- _Task to carry out_
Return each line below holding the string "cloud".

▼

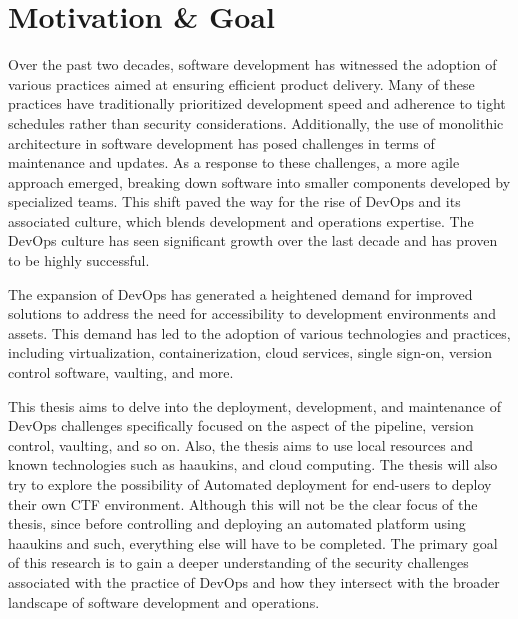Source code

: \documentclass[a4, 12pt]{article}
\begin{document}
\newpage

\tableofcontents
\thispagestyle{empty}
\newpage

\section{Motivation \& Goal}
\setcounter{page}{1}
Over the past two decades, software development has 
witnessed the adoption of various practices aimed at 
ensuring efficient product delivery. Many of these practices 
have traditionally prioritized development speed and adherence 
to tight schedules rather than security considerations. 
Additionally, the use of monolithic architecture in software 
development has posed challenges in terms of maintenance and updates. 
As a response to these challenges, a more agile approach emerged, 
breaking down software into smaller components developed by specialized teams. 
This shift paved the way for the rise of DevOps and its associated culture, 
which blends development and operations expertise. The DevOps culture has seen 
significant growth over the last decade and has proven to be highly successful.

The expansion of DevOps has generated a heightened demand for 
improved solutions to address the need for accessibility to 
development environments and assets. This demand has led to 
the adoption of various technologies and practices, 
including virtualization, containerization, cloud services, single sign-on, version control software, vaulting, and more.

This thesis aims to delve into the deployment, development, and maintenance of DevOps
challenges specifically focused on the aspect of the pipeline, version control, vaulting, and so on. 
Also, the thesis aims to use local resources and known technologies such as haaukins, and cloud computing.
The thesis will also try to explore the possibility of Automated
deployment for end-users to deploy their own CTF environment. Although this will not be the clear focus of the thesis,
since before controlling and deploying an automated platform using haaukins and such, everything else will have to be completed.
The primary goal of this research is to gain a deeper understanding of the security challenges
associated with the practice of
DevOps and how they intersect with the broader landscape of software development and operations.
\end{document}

▲
▼

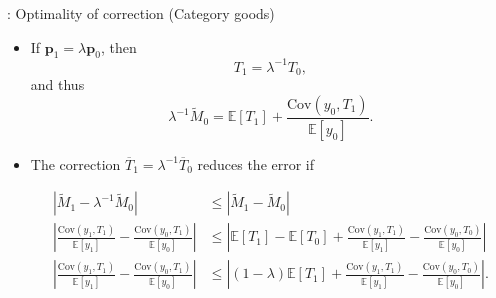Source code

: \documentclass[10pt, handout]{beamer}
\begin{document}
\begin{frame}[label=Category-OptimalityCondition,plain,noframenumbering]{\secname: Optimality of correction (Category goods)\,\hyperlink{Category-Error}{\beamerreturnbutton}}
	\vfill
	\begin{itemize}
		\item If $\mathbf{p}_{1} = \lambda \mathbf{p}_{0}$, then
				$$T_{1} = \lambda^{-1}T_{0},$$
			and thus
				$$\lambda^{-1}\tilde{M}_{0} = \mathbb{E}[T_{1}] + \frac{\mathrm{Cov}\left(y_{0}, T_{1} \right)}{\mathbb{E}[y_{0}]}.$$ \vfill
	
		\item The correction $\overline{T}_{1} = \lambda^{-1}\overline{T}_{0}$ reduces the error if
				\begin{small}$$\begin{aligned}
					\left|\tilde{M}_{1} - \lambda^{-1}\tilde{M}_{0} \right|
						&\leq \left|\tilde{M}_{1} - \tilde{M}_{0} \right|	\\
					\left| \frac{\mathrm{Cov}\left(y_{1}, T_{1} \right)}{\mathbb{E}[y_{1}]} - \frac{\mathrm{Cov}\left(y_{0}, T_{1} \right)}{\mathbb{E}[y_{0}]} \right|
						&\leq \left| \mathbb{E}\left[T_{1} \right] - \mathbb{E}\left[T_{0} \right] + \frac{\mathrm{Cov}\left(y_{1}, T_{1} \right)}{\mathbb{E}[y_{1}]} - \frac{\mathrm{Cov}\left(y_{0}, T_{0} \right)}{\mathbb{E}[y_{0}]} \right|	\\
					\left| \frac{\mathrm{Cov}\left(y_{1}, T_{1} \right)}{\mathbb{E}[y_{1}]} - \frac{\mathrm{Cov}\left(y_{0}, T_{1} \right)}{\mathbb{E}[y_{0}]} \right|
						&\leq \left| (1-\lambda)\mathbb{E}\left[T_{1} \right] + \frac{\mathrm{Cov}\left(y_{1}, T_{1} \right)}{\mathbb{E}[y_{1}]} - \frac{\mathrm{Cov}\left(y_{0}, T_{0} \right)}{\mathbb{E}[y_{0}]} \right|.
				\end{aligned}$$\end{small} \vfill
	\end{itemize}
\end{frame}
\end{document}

▲
▼

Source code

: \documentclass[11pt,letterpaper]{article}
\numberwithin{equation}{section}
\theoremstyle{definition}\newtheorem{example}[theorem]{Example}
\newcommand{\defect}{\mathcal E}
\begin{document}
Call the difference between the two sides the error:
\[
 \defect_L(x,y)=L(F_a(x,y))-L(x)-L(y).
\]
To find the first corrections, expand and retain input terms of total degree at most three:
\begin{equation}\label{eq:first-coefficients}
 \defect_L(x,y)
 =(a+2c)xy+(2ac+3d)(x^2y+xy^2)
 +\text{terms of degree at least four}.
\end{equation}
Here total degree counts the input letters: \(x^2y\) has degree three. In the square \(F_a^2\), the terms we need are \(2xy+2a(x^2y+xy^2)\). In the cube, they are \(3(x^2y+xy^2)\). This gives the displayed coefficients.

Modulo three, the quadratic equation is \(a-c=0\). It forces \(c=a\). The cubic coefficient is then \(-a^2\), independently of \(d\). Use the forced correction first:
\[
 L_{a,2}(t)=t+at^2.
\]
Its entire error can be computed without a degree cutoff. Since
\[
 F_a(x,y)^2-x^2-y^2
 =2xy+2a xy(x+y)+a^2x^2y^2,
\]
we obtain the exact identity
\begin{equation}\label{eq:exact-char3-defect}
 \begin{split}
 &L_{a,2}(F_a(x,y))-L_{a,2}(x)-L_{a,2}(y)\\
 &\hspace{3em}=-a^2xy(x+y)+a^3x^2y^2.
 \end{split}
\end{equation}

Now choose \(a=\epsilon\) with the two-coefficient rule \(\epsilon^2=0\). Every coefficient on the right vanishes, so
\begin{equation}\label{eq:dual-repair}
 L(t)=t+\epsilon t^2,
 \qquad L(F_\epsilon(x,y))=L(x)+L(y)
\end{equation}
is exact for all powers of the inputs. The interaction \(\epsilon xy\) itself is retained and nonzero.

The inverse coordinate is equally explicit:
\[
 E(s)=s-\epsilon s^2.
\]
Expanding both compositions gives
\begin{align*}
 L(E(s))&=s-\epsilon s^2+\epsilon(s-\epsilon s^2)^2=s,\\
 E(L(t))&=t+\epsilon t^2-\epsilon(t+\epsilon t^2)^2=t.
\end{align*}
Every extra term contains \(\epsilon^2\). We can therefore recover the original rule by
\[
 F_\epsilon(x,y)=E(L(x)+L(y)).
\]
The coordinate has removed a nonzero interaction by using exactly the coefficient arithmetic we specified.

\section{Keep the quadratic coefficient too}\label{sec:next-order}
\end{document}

▲

- _Written solution_
including virtualization, containerization, cloud services, single sign-on, version control software, vaulting, and more.
Also, the thesis aims to use local resources and known technologies such as haaukins, and cloud computing.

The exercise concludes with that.